Retrospective evaluation of blood immunologic parameters in the course of remission of acute lymphoblastic leukemia in children

1996 
: The authors investigated cellular and humoral immunity in 53 children over 3 years of age suffering from acute lymphoblastic leukemia. The children had remission lasting from 6 to 120 months and were followed up for 7-14 years after the diagnosis was made. The treatment was performed according to programs of polychemotherapy practiced in 1981-1988. In November of 1995 42 children were alive, 15 had the disease for 10 years. Lymphocytopenia (absolute number of T-cells and B-cells fell 3-5 and 2-3-fold, respectively) was reported in all the examinees both in early remission and later (6-12, 24-60, 60 and more months since the disease onset). In early remission there was a significant reduction in the serum IgG, IgA and IgM. In children with ALL lethal outcome serum IgM and absolute number of E-RFCa dropped in early remission more significantly indicating deep drug-induced depression of lymphocytopoiesis.
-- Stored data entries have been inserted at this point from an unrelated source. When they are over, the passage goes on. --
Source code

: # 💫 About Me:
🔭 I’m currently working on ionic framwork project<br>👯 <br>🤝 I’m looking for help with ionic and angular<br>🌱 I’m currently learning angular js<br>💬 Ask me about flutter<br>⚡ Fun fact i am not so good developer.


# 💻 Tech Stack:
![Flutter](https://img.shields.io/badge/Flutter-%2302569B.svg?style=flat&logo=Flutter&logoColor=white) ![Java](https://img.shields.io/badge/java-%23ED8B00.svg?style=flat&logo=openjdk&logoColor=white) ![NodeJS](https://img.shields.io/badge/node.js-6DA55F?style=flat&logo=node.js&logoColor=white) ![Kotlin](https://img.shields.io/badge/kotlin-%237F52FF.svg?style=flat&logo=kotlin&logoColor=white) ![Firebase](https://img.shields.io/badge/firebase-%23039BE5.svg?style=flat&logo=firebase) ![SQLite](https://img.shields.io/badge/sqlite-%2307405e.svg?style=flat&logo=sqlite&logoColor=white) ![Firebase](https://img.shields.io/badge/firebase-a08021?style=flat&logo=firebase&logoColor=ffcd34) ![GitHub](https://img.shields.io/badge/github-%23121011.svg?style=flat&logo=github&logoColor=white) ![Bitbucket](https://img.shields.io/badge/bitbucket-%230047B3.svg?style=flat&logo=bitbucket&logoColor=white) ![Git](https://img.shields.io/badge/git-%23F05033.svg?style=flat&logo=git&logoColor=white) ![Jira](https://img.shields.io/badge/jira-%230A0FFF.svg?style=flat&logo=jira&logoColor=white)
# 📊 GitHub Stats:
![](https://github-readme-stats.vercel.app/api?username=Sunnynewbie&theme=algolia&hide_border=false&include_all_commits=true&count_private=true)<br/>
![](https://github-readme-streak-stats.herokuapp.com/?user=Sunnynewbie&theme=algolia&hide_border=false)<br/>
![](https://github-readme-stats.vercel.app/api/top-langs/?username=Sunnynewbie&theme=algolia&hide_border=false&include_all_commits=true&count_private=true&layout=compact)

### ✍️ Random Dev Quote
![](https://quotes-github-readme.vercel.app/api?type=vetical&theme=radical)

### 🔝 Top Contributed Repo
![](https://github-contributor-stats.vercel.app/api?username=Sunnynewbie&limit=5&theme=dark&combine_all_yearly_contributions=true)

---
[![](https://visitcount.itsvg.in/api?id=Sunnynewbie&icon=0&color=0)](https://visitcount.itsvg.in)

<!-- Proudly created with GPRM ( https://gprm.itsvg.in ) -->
After 5 years of treatment the pool of peripheral T-lymphocytes and T/B lymphocyte proportion changed for the best, though their absolute number was subnormal. Serum IgG, IgA and circulating immune complexes were 1.3-1.5 times higher than normal which may be explained by gastrointestinal pathology and food allergy in the majority of children treated.
    • Correction
    • Source
    • Cite
    • Save
    • Machine Reading By IdeaReader
    0
    References
    0
    Citations
    NaN
    KQI
    []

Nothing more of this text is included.